==== Available data

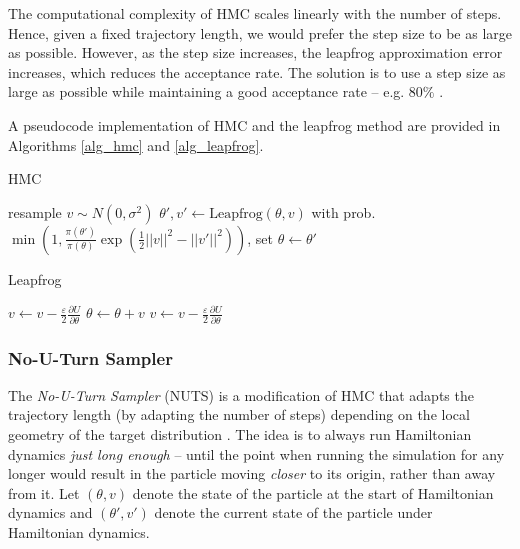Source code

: \documentclass[12pt]{article}
\begin{document}
{The computational complexity of HMC scales linearly with the number of steps. Hence, given a fixed trajectory length, we would prefer the step size to be as large as possible. However, as the step size increases, the leapfrog approximation error increases, which reduces the acceptance rate. The solution is to use a step size as large as possible while maintaining a good acceptance rate -- e.g. $80\%$ \cite{bnn_posterior}.


A pseudocode implementation of HMC and the leapfrog method are provided in Algorithms \ref{alg_hmc} and \ref{alg_leapfrog}.

\begin{algorithm}
\caption{HMC}
\label{alg_hmc}
\begin{algorithmic}
 
	\State resample $v \sim N(0, \sigma^2)$ 
	\State $\theta', v' \gets \textrm{Leapfrog}(\theta, v)$ 
	\State with prob. $\min{\left(1, \frac{\pi(\theta')}{\pi(\theta)} \exp \left( \frac{1}{2}||v||^2 - ||v'||^2 \right) \right)}$, set $\theta \gets \theta'$ 
\EndFor
\end{algorithmic}
\end{algorithm}

\begin{algorithm}
\caption{Leapfrog}
\label{alg_leapfrog}
\begin{algorithmic}
 
\State $v \gets v - \frac{\varepsilon}{2} \frac{\partial U}{\partial \theta}$ 
\State $\theta \gets \theta + v$ 
\State $v \gets v - \frac{\varepsilon}{2} \frac{\partial U}{\partial \theta}$ 
\EndFor
\end{algorithmic}
\end{algorithm}

\subsubsection{No-U-Turn Sampler}
\label{sec_nuts}

The \textit{No-U-Turn Sampler} (NUTS) is a modification of HMC that adapts the trajectory length (by adapting the number of steps) depending on the local geometry of the target distribution \cite{nuts}. The idea is to always run Hamiltonian dynamics \textit{just long enough} -- until the point when running the simulation for any longer would result in the particle moving \textit{closer} to its origin, rather than away from it. Let $(\theta, v)$ denote the state of the particle at the start of Hamiltonian dynamics and $(\theta', v')$ denote the current state of the particle under Hamiltonian dynamics.

}
\end{document}
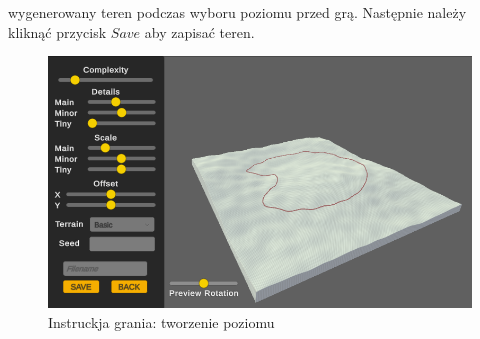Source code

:     wygenerowany teren podczas wyboru poziomu przed grą. Następnie należy kliknąć przycisk $Save$ aby zapisać teren.
    \begin{figure}[H]
        \centering
        \includegraphics[width=.7\textwidth]{figures/game_instruction_create.png}
        \caption{Instruckja grania: tworzenie poziomu}
        \label{fig}
    \end{figure}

========

[Exercise requirements]
The data above must be copied exactly. Leave out the pictures.

[Worked solution]
Source code

: \documentclass[12pt]{article}
\begin{document}
{The computational complexity of HMC scales linearly with the number of steps. Hence, given a fixed trajectory length, we would prefer the step size to be as large as possible. However, as the step size increases, the leapfrog approximation error increases, which reduces the acceptance rate. The solution is to use a step size as large as possible while maintaining a good acceptance rate -- e.g. $80\%$ \cite{bnn_posterior}.


A pseudocode implementation of HMC and the leapfrog method are provided in Algorithms \ref{alg_hmc} and \ref{alg_leapfrog}.

\begin{algorithm}
\caption{HMC}
\label{alg_hmc}
\begin{algorithmic}
 
	\State resample $v \sim N(0, \sigma^2)$ 
	\State $\theta', v' \gets \textrm{Leapfrog}(\theta, v)$ 
	\State with prob. $\min{\left(1, \frac{\pi(\theta')}{\pi(\theta)} \exp \left( \frac{1}{2}||v||^2 - ||v'||^2 \right) \right)}$, set $\theta \gets \theta'$ 
\EndFor
\end{algorithmic}
\end{algorithm}

\begin{algorithm}
\caption{Leapfrog}
\label{alg_leapfrog}
\begin{algorithmic}
 
\State $v \gets v - \frac{\varepsilon}{2} \frac{\partial U}{\partial \theta}$ 
\State $\theta \gets \theta + v$ 
\State $v \gets v - \frac{\varepsilon}{2} \frac{\partial U}{\partial \theta}$ 
\EndFor
\end{algorithmic}
\end{algorithm}

\subsubsection{No-U-Turn Sampler}
\label{sec_nuts}

The \textit{No-U-Turn Sampler} (NUTS) is a modification of HMC that adapts the trajectory length (by adapting the number of steps) depending on the local geometry of the target distribution \cite{nuts}. The idea is to always run Hamiltonian dynamics \textit{just long enough} -- until the point when running the simulation for any longer would result in the particle moving \textit{closer} to its origin, rather than away from it. Let $(\theta, v)$ denote the state of the particle at the start of Hamiltonian dynamics and $(\theta', v')$ denote the current state of the particle under Hamiltonian dynamics.

}
\end{document}
Source code

:     wygenerowany teren podczas wyboru poziomu przed grą. Następnie należy kliknąć przycisk $Save$ aby zapisać teren.
    \begin{figure}[H]
        \centering
        \includegraphics[width=.7\textwidth]{figures/game_instruction_create.png}
        \caption{Instruckja grania: tworzenie poziomu}
        \label{fig}
    \end{figure}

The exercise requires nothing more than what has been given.